UK researcher discovers antibiotics that show signs of curing type of dementia


UK researchers (from left) Matthew Gentry, Haining Zhu, and Lisha Kuang discovered two antibiotics that showed promising signs of curing a form of frontotemporal dementia. Photo by Mark Cornelison | UKphoto

Addison Lander

A team of UK researchers thinks they may be on the on forefront of developing a treatment for dementia.

The group of scientists recently announced it has found that a class of antibiotics called aminoglycosides could be a promising treatment for frontotemporal dementia.

This team, led by Dr. Haining Zhu, a professor in UK’s Department of Molecular and Cellular Biochemistry, worked in collaboration with the Department of Pathology from the University of California San Francisco. Together, they published a paper outlining their findings in the scientific journal of Human Molecular Genetics earlier this January.

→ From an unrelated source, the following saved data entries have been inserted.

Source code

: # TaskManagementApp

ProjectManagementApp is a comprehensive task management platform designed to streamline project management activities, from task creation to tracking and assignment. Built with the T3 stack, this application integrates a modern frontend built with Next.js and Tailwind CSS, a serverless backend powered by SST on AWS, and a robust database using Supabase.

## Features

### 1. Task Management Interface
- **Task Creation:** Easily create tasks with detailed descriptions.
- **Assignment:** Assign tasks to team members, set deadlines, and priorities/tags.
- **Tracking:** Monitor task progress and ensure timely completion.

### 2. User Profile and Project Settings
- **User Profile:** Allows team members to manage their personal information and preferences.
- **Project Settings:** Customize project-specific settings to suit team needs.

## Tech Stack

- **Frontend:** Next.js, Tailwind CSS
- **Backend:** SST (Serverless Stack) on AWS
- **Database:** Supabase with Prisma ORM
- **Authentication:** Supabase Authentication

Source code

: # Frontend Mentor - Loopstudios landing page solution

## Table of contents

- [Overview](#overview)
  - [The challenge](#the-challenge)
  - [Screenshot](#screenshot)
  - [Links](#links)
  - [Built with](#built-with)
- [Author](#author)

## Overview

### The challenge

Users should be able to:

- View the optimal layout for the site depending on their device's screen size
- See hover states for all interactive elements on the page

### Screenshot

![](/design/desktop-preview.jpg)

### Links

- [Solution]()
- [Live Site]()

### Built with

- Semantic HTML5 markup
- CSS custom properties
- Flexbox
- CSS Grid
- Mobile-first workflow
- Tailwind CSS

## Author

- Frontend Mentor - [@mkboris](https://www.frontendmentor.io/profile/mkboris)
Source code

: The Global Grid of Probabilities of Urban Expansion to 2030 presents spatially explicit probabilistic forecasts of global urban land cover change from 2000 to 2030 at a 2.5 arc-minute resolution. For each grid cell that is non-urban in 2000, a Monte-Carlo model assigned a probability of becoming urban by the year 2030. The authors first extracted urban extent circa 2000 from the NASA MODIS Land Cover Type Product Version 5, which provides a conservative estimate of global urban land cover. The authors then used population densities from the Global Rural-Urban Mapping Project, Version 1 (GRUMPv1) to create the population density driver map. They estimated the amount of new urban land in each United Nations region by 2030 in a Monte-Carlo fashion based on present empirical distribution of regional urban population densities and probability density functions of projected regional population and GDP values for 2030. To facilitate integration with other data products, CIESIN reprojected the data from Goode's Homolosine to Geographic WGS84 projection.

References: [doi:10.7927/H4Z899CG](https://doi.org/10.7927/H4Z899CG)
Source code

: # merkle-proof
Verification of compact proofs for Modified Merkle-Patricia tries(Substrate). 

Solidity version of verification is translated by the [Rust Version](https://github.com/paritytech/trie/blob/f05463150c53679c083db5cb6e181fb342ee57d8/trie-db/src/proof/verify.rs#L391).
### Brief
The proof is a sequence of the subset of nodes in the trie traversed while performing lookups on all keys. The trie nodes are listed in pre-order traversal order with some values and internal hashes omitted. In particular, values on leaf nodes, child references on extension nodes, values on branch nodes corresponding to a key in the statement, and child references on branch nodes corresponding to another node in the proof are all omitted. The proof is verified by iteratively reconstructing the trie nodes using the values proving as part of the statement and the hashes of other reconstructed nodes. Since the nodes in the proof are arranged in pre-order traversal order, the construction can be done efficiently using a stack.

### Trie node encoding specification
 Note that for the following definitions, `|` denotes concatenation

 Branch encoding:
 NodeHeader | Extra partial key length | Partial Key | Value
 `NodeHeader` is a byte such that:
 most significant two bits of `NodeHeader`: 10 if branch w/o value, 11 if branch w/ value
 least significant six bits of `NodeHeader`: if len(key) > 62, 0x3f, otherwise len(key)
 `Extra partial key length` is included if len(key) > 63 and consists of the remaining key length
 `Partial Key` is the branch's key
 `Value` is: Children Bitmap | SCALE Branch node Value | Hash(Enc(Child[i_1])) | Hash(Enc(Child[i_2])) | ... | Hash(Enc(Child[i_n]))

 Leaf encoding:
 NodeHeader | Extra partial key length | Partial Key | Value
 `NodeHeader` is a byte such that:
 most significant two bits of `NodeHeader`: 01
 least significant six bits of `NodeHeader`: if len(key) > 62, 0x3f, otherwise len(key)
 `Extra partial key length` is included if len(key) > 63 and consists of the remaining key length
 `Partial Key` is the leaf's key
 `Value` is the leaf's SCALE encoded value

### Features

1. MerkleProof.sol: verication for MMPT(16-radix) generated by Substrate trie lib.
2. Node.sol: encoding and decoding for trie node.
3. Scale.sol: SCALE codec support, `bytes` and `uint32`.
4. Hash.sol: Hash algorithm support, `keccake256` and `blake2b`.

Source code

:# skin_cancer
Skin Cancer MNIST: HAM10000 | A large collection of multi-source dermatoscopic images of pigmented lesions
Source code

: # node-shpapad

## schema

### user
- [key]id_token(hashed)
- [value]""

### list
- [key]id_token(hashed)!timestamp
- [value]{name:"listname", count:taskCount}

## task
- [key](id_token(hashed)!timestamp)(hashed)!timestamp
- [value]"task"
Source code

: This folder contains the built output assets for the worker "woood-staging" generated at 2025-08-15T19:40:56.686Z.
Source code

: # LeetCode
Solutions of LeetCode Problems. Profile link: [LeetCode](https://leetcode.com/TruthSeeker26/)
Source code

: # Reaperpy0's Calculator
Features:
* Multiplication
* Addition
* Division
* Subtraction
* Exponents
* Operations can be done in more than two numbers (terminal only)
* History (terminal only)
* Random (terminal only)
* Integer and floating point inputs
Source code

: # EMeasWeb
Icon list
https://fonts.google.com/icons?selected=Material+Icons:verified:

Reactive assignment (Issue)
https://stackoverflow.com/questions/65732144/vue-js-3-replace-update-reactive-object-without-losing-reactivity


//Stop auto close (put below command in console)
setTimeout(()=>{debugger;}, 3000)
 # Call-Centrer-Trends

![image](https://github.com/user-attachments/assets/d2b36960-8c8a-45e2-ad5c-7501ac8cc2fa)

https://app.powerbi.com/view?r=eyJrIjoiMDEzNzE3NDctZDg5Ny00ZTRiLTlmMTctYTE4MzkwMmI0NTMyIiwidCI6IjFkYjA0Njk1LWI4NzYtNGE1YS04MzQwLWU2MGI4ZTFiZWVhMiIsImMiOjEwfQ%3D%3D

Frontotemporal dementia (FTD) is the most common type of early-onset dementia, an uncommon disease in which people mostly between the ages of 40 and 65 start exhibiting a decline in behavior, personality, decision-making abilities and language, according to the researchers’ announcement.

As the name suggests, FTD affects the frontal and temporal lobes of the brain.

“FTD is quite a devastating disease,” Zhu said.

It is estimated that FTD affects 50,000-60,000 Americans, according to the Association for Frontotemporal Degeneration. While there is no known cure for FTD, Zhu’s team may be paving the way toward such an achievement.

There are two main types of FTD: one that is based on genetic inheritance, and one that is not inherited at all from parents.

Within the genetics-based category, there are multiple different genes at play and a variety of mutations that can bring about the disease.

Zhu’s research deals with a so-called “nonsense mutation” in the gene that encodes the production of a protein called progranulin.

This mutation, also called a premature termination codon (or PTC), causes the protein-making process to end before the protein reaches its full length, making the mutated progranulin non-functional.

This inactivation of progranulin has been linked to FTD, although it is not well-understood outside of this connection.

The antibiotics Zhu and his colleagues found can skip over the mutation, allowing the ribosomes, which make proteins within a cell, to make full-length progranulin as it would normally appear in healthy cells. The process is referred to as “PTC read-through.”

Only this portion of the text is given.